[Opening Records supplied section]

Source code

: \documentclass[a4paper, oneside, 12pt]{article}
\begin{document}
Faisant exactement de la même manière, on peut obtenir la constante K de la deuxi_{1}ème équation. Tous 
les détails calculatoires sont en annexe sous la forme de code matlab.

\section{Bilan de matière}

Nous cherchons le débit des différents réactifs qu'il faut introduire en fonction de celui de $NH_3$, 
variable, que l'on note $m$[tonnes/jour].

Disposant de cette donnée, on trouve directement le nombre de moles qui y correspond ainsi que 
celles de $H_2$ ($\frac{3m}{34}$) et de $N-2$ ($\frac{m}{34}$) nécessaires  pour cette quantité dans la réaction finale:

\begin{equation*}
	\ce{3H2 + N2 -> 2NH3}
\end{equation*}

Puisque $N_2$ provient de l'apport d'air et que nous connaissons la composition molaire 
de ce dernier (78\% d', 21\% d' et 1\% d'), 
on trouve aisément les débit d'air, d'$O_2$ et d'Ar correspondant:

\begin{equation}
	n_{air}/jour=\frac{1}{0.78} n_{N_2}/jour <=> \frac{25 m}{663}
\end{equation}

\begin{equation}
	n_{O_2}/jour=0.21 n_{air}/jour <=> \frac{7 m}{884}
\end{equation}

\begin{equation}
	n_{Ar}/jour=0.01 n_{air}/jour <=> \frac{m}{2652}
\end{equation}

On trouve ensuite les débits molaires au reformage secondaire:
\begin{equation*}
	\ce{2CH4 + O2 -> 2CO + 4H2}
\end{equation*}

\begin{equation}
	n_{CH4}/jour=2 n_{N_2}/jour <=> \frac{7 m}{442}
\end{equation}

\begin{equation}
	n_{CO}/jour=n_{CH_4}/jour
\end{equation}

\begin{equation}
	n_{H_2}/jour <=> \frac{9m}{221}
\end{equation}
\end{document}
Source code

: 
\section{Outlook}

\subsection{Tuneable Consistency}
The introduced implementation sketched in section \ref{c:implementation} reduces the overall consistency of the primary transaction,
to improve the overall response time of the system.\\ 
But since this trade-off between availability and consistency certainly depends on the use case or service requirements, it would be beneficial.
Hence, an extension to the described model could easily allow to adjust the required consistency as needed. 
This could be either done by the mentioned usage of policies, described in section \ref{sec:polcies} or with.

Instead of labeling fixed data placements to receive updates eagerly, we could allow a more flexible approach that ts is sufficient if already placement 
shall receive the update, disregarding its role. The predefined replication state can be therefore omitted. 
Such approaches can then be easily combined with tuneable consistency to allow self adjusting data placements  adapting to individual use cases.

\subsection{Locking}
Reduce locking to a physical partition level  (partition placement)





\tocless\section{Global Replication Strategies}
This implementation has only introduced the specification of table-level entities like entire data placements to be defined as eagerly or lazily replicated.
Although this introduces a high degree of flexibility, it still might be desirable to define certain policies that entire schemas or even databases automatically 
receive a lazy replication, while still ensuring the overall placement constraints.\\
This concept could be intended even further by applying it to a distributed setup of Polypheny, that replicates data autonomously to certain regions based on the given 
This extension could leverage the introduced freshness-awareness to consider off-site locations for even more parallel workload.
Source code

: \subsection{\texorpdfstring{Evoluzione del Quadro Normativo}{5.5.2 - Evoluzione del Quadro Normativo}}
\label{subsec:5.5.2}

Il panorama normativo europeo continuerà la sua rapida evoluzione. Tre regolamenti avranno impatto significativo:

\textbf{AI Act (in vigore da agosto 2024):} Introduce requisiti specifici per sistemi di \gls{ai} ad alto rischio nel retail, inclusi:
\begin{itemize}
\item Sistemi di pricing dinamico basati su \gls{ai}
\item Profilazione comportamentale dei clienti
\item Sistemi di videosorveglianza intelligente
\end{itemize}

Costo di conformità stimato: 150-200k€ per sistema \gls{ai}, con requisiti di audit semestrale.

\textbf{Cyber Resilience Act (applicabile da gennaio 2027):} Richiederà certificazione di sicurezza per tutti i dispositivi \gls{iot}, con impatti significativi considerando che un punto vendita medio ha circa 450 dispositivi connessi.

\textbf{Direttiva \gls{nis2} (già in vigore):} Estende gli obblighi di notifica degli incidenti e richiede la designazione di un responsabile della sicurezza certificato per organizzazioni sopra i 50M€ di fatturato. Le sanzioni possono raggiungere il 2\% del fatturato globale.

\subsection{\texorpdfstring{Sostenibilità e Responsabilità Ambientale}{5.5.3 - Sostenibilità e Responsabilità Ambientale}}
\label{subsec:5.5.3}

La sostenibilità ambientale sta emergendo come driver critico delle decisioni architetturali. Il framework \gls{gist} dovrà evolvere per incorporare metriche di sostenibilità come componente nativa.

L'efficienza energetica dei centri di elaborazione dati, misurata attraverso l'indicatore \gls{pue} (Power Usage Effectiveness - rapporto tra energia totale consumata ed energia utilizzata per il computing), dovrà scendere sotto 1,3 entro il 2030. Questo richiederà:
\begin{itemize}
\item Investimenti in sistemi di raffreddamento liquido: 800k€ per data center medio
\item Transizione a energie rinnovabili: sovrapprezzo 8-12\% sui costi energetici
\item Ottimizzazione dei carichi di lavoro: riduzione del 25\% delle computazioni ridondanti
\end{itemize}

[Closing Records supplied section]

Task details:
Identify and extract each line of the listing that contains "texorpdfstring".

Answer below:
: \subsection{\texorpdfstring{Evoluzione del Quadro Normativo}{5.5.2 - Evoluzione del Quadro Normativo}}
\subsection{\texorpdfstring{Sostenibilità e Responsabilità Ambientale}{5.5.3 - Sostenibilità e Responsabilità Ambientale}}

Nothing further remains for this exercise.